Abstract

Recent interest in the control of bone metabolism has focused on a specialized subset of CD31^hiendomucin^hi vessels, which are reported to couple angiogenesis with osteogenesis. However, the underlying mechanisms that link these processes together remain largely undefined. Here we show that the zinc-finger transcription factor ZEB1 is predominantly expressed in CD31^hiendomucin^hi endothelium in human and mouse bone. Endothelial cell-specific deletion of ZEB1 in mice impairs CD31^hiendomucin^hi vessel formation in the bone, resulting in reduced osteogenesis.

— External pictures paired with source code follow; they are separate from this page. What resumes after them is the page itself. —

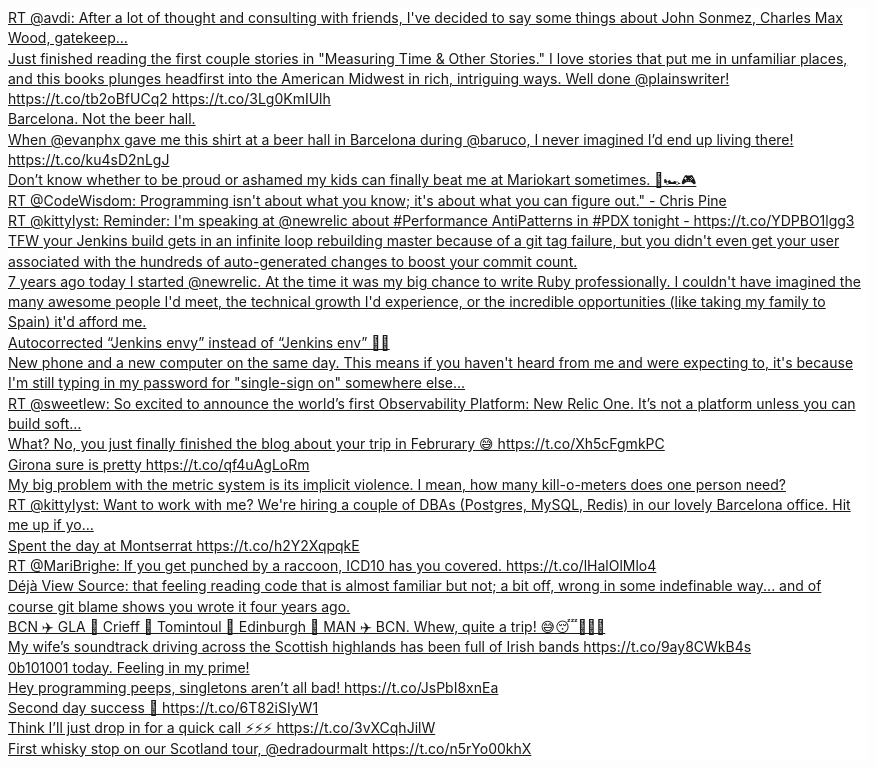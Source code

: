 <article class="tweet"><a href="/tweets/status/1188888648672010245">RT @avdi: After a lot of thought and consulting with friends, I've decided to say some things about John Sonmez, Charles Max Wood, gatekeep…</a></article>
<article class="tweet"><a href="/tweets/status/1186354920854904833">Just finished reading the first couple stories in "Measuring Time &amp; Other Stories." I love stories that put me in unfamiliar places, and this books plunges headfirst into the American Midwest in rich, intriguing ways. Well done @plainswriter! https://t.co/tb2oBfUCq2 https://t.co/3Lg0KmIUlh</a></article>
<article class="tweet"><a href="/tweets/status/1186331246772797441">Barcelona. Not the beer hall.</a></article>
<article class="tweet"><a href="/tweets/status/1186330645158682624">When @evanphx gave me this shirt at a beer hall in Barcelona during @baruco, I never imagined I’d end up living there! https://t.co/ku4sD2nLgJ</a></article>
<article class="tweet"><a href="/tweets/status/1185608536270790661">Don’t know whether to be proud or ashamed my kids can finally beat me at Mariokart sometimes. 🤔🏎🎮</a></article>
<article class="tweet"><a href="/tweets/status/1184920651666198528">RT @CodeWisdom: Programming isn't about what you know; it's about what you can figure out." - Chris Pine</a></article>
<article class="tweet"><a href="/tweets/status/1183852237375889408">RT @kittylyst: Reminder: I'm speaking at @newrelic about #Performance AntiPatterns in #PDX tonight - https://t.co/YDPBO1lgg3</a></article>
<article class="tweet"><a href="/tweets/status/1182318581624606726">TFW your Jenkins build gets in an infinite loop rebuilding master because of a git tag failure, but you didn't even get your user associated with the hundreds of auto-generated changes to boost your commit count.</a></article>
<article class="tweet"><a href="/tweets/status/1181584775745814528">7 years ago today I started @newrelic. At the time it was my big chance to write Ruby professionally. I couldn't have imagined the many awesome people I'd meet, the technical growth I'd experience, or the incredible opportunities (like taking my family to Spain) it'd afford me.</a></article>
<article class="tweet"><a href="/tweets/status/1180174697322962946">Autocorrected “Jenkins envy” instead of “Jenkins env” 🤔🤐</a></article>
<article class="tweet"><a href="/tweets/status/1179045047247032332">New phone and a new computer on the same day. This means if you haven't heard from me and were expecting to, it's because I'm still typing in my password for "single-sign on" somewhere else...</a></article>
<article class="tweet"><a href="/tweets/status/1174772428557430786">RT @sweetlew: So excited to announce the world’s first Observability Platform: New Relic One. It’s not a platform unless you can build soft…</a></article>
<article class="tweet"><a href="/tweets/status/1173683072920903680">What? No, you just finally finished the blog about your trip in Februrary 😅 https://t.co/Xh5cFgmkPC</a></article>
<article class="tweet"><a href="/tweets/status/1173236630557200389">Girona sure is pretty https://t.co/qf4uAgLoRm</a></article>
<article class="tweet"><a href="/tweets/status/1172906564036046848">My big problem with the metric system is its implicit violence. I mean, how many kill-o-meters does one person need?</a></article>
<article class="tweet"><a href="/tweets/status/1172890198809751555">RT @kittylyst: Want to work with me? We're hiring a couple of DBAs (Postgres, MySQL, Redis) in our lovely Barcelona office. Hit me up if yo…</a></article>
<article class="tweet"><a href="/tweets/status/1172890164718387200">Spent the day at Montserrat https://t.co/h2Y2XqpqkE</a></article>
<article class="tweet"><a href="/tweets/status/1171525863579324416">RT @MariBrighe: If you get punched by a raccoon, ICD10 has you covered. https://t.co/lHalOlMlo4</a></article>
<article class="tweet"><a href="/tweets/status/1169664663656837122">Déjà View Source: that feeling reading code that is almost familiar but not; a bit off, wrong in some indefinable way... and of course git blame shows you wrote it four years ago.</a></article>
<article class="tweet"><a href="/tweets/status/1168467182524731393">BCN ✈️ GLA 🚗 Crieff 🚗 Tomintoul 🚗 Edinburgh 🚗 MAN ✈️ BCN. Whew, quite a trip! 😅😴🥃🥃🥃</a></article>
<article class="tweet"><a href="/tweets/status/1168178286893129729">My wife’s soundtrack driving across the Scottish highlands has been full of Irish bands https://t.co/9ay8CWkB4s</a></article>
<article class="tweet"><a href="/tweets/status/1168092475694768128">0b101001 today. Feeling in my prime!</a></article>
<article class="tweet"><a href="/tweets/status/1167894226551492609">Hey programming peeps, singletons aren’t all bad! https://t.co/JsPbI8xnEa</a></article>
<article class="tweet"><a href="/tweets/status/1167832842132480000">Second day success 🥃 https://t.co/6T82iSIyW1</a></article>
<article class="tweet"><a href="/tweets/status/1167742079361069056">Think I’ll just drop in for a quick call ⚡️⚡️⚡️ https://t.co/3vXCqhJilW</a></article>
<article class="tweet"><a href="/tweets/status/1167735635119104000">First whisky stop on our Scotland tour, @edradourmalt https://t.co/n5rYo00khX</a></article>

Mechanistically, ZEB1 deletion reduces histone acetylation on Dll4 and Notch1 promoters, thereby epigenetically suppressing Notch signaling, a critical pathway that controls bone angiogenesis and osteogenesis. ZEB1 expression in skeletal endothelium declines in osteoporotic mice and humans. Administration of Zeb1-packaged liposomes in osteoporotic mice restores impaired Notch activity in skeletal endothelium, thereby promoting angiogenesis-dependent osteogenesis and ameliorating bone loss. Pharmacological reversal of the low ZEB1/Notch signaling may exert therapeutic benefit in osteoporotic patients by promoting angiogenesis-dependent bone formation.